Though the definition advanced by Marshall is simple and comprehensive, yet it
suffers from a number of limitations. First, in the present day world, so varied and
numerous are the goods and services produced that it is very difficult to have a
correct estimation of them.
Consequently, the national income cannot be calculated correctly. Second, there
always exists the fear of the mistake of double counting, and hence the national
income cannot be correctly estimated. Double counting means that a particular
commodity or service like raw material or labour, etc. might get included in the
national income twice or more than twice.

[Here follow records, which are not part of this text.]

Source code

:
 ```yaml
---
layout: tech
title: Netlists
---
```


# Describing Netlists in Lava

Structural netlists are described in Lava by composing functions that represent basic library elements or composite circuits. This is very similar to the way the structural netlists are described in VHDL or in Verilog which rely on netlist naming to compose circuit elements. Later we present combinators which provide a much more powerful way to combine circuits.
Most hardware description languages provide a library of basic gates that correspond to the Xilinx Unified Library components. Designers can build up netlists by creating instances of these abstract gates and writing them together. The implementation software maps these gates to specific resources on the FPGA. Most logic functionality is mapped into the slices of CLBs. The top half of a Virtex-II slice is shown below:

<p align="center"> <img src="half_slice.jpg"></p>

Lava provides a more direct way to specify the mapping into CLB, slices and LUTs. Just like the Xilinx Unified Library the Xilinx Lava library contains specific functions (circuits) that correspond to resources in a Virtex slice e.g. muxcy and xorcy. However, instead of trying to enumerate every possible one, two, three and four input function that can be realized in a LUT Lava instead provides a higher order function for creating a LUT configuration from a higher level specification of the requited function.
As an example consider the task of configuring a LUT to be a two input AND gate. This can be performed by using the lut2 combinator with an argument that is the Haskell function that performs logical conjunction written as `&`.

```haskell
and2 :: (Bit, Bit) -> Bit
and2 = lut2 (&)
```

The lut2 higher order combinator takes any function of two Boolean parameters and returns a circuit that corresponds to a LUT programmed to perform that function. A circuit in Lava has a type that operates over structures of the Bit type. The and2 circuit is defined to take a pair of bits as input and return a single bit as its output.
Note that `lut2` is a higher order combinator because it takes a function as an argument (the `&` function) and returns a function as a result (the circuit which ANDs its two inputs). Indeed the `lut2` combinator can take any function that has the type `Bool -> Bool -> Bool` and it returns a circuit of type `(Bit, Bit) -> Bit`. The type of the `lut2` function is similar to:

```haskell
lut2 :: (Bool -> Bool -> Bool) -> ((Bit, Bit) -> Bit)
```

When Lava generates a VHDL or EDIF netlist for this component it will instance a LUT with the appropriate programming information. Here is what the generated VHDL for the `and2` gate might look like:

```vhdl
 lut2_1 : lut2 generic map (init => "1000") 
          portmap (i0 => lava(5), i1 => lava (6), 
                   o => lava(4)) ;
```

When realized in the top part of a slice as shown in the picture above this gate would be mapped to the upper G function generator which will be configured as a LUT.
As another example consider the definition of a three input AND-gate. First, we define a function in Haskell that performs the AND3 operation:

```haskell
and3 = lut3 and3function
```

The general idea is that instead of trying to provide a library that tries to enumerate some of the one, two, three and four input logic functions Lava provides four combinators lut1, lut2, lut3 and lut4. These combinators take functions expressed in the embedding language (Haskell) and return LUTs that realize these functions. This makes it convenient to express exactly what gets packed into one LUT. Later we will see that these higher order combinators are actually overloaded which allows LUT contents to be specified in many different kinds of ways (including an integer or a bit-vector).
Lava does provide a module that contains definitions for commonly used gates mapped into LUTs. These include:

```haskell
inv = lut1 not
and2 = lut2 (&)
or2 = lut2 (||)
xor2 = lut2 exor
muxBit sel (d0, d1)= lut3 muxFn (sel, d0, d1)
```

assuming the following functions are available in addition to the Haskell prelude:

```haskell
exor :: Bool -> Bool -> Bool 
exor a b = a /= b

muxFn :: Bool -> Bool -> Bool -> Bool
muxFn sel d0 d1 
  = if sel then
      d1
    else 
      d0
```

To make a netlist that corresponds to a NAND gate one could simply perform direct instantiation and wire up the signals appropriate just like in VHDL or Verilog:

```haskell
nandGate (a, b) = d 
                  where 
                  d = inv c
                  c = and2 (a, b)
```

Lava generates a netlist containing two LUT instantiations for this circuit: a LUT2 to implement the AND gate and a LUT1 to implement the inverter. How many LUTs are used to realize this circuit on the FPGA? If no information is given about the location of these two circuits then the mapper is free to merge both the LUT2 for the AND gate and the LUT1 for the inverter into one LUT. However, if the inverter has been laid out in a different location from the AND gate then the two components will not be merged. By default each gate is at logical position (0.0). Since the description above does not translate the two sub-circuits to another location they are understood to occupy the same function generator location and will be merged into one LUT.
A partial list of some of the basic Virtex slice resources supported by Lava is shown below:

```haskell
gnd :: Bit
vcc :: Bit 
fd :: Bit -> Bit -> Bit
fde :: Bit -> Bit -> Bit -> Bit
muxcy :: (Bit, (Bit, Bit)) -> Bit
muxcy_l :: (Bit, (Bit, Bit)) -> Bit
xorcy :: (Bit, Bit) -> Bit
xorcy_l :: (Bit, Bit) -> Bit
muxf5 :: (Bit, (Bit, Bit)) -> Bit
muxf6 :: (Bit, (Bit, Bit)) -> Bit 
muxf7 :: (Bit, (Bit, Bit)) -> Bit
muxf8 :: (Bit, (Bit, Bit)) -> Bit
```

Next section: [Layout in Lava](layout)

For example, a peasant sells wheat worth Rs.2000 to a flour mill which sells wheat
flour to the wholesaler and the wholesaler sells it to the retailer who, in turn, sells
it to the customers. If each time, this wheat or its flour is taken into consideration,
it will work out to Rs.8000, whereas, in actuality, there is only an increase of
Rs.2000 in the national income.
Third, it is again not possible to have a correct estimation of national income
because many of the commodities produced are not marketed and the producer
either keeps the produce for self-consumption or exchanges it for other
commodities. It generally happens in an agriculture- oriented country like India.
Thus the volume of national income is underestimated.

Conclusion
While preparing project on National Income I came to a conclusion that, National
Income refers to the money value of all final goods and services produced by the normal
residents of a country while working both within or outside the domestic territory of a
country in an accounting year. It also includes net factor income from abroad.
There are three methods of measurement of national income. These are
(i) Product method,
(ii) Income method and
(iii) Expenditure method.

The study of national income statistics is very important. It helps in analyzing the actual
performance of the economy and in preparing future policies.
There are various concepts of national income. These are Gross Domestic Product, Gross
National Product, Net National Product, Net Domestic Product, Per Capita Income,
Personal Income, Disposable Income, etc.